Somewhere between the turquoise shallows and the scent of sea salt drifting off Seven Mile Beach, Grand Cayman has been building a culinary reputation that now rivals cities twice its size. For Asia-based travellers accustomed to the precision of Tokyo's kaiseki counters or the theatre of Bangkok's fine dining scene, the Cayman Islands may not be the first destination that comes to mind for a gastronomic long weekend. That, as it turns out, is precisely the point — and precisely why those who have made the journey tend to return with the kind of quiet evangelism usually reserved for undiscovered Michelin addresses.

A Dining Scene Built on More Than Sunshine

Grand Cayman's food culture is not an accident of geography. Over the past decade, the island has attracted a constellation of internationally trained chefs who have chosen to build serious restaurants here rather than compete for column inches in New York or London. The result is a dining landscape that punches well above its weight, with over 200 restaurants across an island of just 76 square miles. From wood-fired Peruvian to Japanese-Caribbean fusion, the range is genuinely surprising, and the quality — underpinned by exceptional imported produce and some of the freshest local seafood in the Atlantic basin — is consistently high.

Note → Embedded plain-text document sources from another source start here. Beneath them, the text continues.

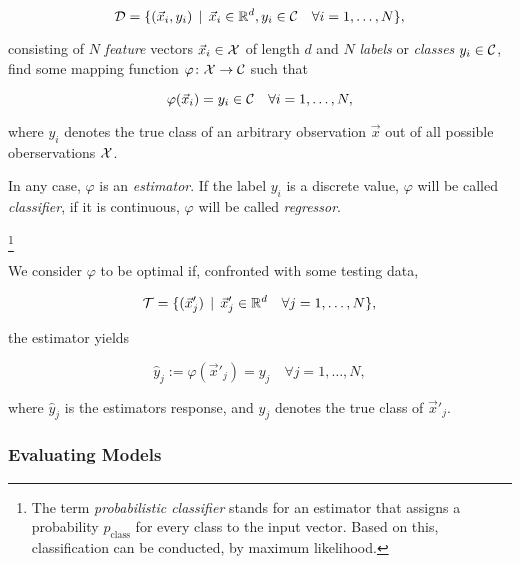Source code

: \begin{equation}
\mathcal{D} = \{ (\vec x_i, y_i) \, \mid \, \vec x_i \in \mathbb{R}^d, y_i \in \mathcal{C} \quad \forall i = 1,\ldots,N \},
\end{equation}

consisting of $N$ \emph{feature} vectors $\vec x_i \in \mathcal{X}$ of length $d$ and $N$ \emph{labels} or \emph{classes} $y_i \in \mathcal{C}$, find some mapping function $\varphi \colon \mathcal{X} \to \mathcal{C}$ such that

\begin{equation}
\varphi(\vec x_i) = y_i \in \mathcal{C} \quad \forall i = 1,\ldots,N,
\end{equation}

where $y_i$ denotes the true class of an arbitrary observation $\vec x$ out of all possible oberservations $\mathcal{X}$.

\begin{definition}[Estimators]
In any case, $\varphi$ is an \emph{estimator}. If the label $y_i$ is a discrete value, $\varphi$ will be called \emph{classifier}, if it is continuous, $\varphi$ will be called \emph{regressor}.
\end{definition}\footnote{The term \emph{probabilistic classifier} stands for an estimator that assigns a probability $p_{\text{class}}$ for every class to the input vector. Based on this, classification can be conducted, \eg by maximum likelihood.}

We consider $\varphi$ to be optimal if, confronted with some testing data,

\begin{equation}
\mathcal{T} = \{ (\vec x'_j) \, \mid \, \vec x'_j \in \mathbb{R}^d \quad \forall j = 1,\ldots,N \},
\end{equation}

the estimator yields

\begin{equation}
\hat y_j := \varphi({\vec x'_j}) = y_j \quad \forall j = 1,\ldots,N,
\end{equation}

where $\hat y_j$ is the estimators response, and $y_j$ denotes the true class of $\vec x'_j$.

\subsubsection{Evaluating Models}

At the forefront of this movement is Avecita, the celebrated restaurant from chef Cindy Hutson, whose Latin-Caribbean cuisine has earned a devoted following among both residents and visiting gourmands. Hutson's cooking draws on the island's multicultural heritage, weaving together Jamaican, Cuban, and South American influences into dishes that feel rooted rather than borrowed. Her signature whole-roasted snapper with mango habanero glaze has become something of an institution, while the rum-soaked plantain dessert closes a meal with the kind of warm authority that makes you reconsider your flight home.

What to Order, and Where

For those planning a culinary itinerary, a few addresses are non-negotiable. Blue by Eric Ripert, the Cayman outpost of the legendary Le Bernardin chef, remains the island's most decorated table, offering a tasting menu that draws on the surrounding sea with uncommon elegance. The seven-course seafood progression, priced at approximately USD 145 per person, moves from a delicate hamachi crudo to a butter-poached lobster that warrants its own paragraph. Reservations are essential and typically fill weeks in advance, particularly during the island's high season between November and April.

  • Signature dish at Blue by Eric Ripert: Butter-poached Caribbean lobster with vanilla beurre blanc (USD 145 tasting menu)
  • Must-try at Avecita: Whole roasted snapper with mango habanero glaze (approx. USD 52)
  • Unmissable drink: Seven Fathoms rum old fashioned — aged underwater in the island's own distillery barrels (USD 18)
  • Price range across the island: USD 40–145 per person for dinner

Blue by Eric Ripert

📍 The Ritz-Carlton, Grand Cayman, Seven Mile Beach, Cayman Islands

📞 +1 345 943 9000

🌐 Website

Avecita

📍 The Strand, West Bay Road, Grand Cayman, Cayman Islands

📞 +1 345 640 0606

🌐 Website

The Verdict

Grand Cayman is no longer simply a beautiful island that happens to have good restaurants. It is a destination where the food is itself the reason to book the flight — and where a long weekend built around the table makes complete sense for the discerning traveller. For Asia-based visitors willing to commit to the journey, the combination of world-class dining, immaculate resorts, and a pace of life that actively discourages urgency makes this one of the most satisfying escapes available right now. Book Blue by Eric Ripert first, arrange everything else around it, and consider leaving an extra night in your schedule — Grand Cayman has a way of making departure feel entirely unreasonable.